━━ RECORDS PROVIDED

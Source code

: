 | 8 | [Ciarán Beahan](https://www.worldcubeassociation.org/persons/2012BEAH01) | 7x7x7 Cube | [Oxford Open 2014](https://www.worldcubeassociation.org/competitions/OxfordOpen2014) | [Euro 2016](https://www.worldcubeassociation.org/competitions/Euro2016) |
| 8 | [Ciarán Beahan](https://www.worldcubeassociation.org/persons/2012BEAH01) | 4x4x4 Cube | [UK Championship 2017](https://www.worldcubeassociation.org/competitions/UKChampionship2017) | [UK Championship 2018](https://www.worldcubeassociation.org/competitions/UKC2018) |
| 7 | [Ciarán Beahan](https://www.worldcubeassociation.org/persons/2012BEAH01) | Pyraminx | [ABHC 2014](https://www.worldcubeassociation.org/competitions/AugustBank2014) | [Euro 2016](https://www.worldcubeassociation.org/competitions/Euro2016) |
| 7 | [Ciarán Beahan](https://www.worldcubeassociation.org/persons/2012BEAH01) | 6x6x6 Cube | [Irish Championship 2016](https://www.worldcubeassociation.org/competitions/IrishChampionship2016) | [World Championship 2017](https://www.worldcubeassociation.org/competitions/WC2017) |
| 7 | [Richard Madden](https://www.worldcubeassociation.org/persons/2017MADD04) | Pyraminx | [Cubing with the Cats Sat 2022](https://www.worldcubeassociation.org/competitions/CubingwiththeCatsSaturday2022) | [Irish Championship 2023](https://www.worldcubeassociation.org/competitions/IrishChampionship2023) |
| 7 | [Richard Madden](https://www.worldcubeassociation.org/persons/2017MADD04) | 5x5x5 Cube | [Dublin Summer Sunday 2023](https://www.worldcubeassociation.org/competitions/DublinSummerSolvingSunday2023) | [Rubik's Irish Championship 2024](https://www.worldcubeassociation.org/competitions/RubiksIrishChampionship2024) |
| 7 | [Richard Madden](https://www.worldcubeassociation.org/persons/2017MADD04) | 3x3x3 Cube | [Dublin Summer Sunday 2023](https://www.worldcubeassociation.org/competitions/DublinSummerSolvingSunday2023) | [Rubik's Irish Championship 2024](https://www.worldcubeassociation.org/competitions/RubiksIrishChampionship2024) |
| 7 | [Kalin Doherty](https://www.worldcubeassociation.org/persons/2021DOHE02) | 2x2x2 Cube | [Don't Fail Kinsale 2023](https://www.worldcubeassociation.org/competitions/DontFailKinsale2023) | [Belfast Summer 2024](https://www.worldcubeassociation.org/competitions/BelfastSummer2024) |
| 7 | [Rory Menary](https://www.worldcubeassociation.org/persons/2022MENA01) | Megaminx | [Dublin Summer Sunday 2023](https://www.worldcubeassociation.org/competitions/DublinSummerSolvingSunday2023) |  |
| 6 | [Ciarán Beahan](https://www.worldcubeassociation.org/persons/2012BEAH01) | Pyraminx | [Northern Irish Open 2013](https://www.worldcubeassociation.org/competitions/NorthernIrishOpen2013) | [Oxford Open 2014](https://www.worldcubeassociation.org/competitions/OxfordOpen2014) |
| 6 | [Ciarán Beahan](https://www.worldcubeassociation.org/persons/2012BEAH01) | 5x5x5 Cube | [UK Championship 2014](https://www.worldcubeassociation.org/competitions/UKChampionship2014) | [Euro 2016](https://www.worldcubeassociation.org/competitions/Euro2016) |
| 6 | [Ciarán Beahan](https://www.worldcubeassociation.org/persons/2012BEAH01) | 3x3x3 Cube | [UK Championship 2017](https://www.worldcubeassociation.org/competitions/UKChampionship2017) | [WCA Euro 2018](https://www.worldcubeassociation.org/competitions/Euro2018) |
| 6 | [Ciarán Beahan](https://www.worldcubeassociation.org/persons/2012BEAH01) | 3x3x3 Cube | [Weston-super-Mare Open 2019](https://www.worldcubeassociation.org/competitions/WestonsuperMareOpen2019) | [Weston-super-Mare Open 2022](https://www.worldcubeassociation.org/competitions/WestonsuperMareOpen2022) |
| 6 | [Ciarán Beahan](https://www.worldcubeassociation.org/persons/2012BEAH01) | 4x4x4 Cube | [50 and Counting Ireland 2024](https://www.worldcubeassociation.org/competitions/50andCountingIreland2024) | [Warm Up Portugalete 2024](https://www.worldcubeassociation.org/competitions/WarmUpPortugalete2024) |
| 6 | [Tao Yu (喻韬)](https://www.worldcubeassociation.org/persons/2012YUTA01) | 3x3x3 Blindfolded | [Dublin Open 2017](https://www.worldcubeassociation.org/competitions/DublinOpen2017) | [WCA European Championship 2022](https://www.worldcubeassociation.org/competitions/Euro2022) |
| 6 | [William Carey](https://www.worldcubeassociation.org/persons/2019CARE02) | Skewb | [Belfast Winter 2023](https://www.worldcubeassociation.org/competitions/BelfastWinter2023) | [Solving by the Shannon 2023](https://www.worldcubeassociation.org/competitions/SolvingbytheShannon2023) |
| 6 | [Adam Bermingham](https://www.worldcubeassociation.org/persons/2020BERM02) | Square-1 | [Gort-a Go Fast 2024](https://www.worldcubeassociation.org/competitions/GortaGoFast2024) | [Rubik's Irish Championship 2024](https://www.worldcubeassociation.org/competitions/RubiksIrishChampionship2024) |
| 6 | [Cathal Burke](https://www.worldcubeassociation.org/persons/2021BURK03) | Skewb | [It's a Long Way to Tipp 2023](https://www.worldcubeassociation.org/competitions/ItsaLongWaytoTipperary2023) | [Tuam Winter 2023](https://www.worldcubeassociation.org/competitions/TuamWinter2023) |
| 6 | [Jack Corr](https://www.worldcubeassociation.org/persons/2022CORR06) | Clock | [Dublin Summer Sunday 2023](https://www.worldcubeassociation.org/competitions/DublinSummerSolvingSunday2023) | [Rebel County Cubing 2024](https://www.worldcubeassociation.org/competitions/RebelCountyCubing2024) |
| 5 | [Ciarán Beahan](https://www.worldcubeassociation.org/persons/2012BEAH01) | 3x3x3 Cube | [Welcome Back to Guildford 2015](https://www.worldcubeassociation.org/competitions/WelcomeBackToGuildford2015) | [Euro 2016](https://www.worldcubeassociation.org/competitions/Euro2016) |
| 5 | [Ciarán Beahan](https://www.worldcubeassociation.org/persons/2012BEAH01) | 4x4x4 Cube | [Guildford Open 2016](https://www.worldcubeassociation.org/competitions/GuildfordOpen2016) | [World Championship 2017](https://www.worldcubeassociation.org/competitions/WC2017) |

━━━━

Return, with no change at all, every line in the entries above from the line containing "6x6x6 Cube |" through the line containing "3x3x3 Cube | [Dublin".

- **ANSWER BOX**:
| 7 | [Ciarán Beahan](https://www.worldcubeassociation.org/persons/2012BEAH01) | 6x6x6 Cube | [Irish Championship 2016](https://www.worldcubeassociation.org/competitions/IrishChampionship2016) | [World Championship 2017](https://www.worldcubeassociation.org/competitions/WC2017) |
| 7 | [Richard Madden](https://www.worldcubeassociation.org/persons/2017MADD04) | Pyraminx | [Cubing with the Cats Sat 2022](https://www.worldcubeassociation.org/competitions/CubingwiththeCatsSaturday2022) | [Irish Championship 2023](https://www.worldcubeassociation.org/competitions/IrishChampionship2023) |
| 7 | [Richard Madden](https://www.worldcubeassociation.org/persons/2017MADD04) | 5x5x5 Cube | [Dublin Summer Sunday 2023](https://www.worldcubeassociation.org/competitions/DublinSummerSolvingSunday2023) | [Rubik's Irish Championship 2024](https://www.worldcubeassociation.org/competitions/RubiksIrishChampionship2024) |
| 7 | [Richard Madden](https://www.worldcubeassociation.org/persons/2017MADD04) | 3x3x3 Cube | [Dublin Summer Sunday 2023](https://www.worldcubeassociation.org/competitions/DublinSummerSolvingSunday2023) | [Rubik's Irish Championship 2024](https://www.worldcubeassociation.org/competitions/RubiksIrishChampionship2024) |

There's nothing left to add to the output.